─── Source material

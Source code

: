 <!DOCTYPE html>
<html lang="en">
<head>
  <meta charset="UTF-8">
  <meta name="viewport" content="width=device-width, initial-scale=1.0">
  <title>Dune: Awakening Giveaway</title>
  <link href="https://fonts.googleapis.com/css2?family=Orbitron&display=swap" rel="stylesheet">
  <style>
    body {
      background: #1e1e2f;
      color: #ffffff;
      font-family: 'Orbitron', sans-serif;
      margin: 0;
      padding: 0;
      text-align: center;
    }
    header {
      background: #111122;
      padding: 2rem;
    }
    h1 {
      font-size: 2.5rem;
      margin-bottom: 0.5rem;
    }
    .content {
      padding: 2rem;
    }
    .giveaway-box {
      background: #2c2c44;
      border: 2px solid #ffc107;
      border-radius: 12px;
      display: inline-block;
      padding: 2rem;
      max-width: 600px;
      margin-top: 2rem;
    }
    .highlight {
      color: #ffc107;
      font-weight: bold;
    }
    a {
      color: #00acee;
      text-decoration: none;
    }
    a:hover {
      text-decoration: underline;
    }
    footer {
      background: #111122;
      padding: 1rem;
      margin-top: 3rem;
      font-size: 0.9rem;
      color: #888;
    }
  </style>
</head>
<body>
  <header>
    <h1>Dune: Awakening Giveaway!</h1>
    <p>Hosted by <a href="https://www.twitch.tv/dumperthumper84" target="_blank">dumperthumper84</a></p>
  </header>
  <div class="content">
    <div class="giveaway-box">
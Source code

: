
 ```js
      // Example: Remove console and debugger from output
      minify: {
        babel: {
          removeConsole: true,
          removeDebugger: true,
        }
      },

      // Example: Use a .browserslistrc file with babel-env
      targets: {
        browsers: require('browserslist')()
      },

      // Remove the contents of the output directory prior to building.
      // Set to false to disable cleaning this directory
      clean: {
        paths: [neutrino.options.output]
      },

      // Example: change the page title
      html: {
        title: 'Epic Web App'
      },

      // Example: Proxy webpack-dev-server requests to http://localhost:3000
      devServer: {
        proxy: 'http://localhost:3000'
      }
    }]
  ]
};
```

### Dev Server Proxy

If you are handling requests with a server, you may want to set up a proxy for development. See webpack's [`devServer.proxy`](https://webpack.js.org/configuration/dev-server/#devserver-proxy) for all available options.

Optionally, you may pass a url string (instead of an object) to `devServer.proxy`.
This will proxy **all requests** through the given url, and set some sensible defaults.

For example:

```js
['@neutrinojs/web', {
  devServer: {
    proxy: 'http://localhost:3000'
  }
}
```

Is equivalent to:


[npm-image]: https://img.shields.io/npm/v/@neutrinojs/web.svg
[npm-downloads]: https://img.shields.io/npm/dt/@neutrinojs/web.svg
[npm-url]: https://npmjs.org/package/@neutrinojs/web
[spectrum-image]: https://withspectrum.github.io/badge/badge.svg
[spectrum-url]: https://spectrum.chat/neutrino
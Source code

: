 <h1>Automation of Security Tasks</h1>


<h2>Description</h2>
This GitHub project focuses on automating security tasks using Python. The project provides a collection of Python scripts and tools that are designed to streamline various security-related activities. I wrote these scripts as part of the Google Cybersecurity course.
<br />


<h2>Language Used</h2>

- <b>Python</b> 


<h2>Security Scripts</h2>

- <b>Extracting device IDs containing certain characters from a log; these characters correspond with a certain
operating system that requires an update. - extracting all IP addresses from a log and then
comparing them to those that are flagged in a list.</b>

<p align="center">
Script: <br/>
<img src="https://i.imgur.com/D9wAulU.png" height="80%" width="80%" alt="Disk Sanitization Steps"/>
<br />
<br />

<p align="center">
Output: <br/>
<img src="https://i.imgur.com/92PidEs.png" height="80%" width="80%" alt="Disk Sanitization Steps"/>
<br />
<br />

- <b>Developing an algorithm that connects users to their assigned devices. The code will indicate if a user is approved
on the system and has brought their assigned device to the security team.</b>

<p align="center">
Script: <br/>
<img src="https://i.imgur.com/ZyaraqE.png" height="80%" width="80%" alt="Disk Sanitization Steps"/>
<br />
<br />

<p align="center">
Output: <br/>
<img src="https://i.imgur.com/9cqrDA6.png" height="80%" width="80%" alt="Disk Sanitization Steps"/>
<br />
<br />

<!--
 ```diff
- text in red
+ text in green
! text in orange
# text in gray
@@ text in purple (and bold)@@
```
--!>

──────

▶ **Task goal**: Go line by line through the records and copy those that contain the word "decoration".

▶ **Output for this exercise**:
      text-decoration: none;
      text-decoration: underline;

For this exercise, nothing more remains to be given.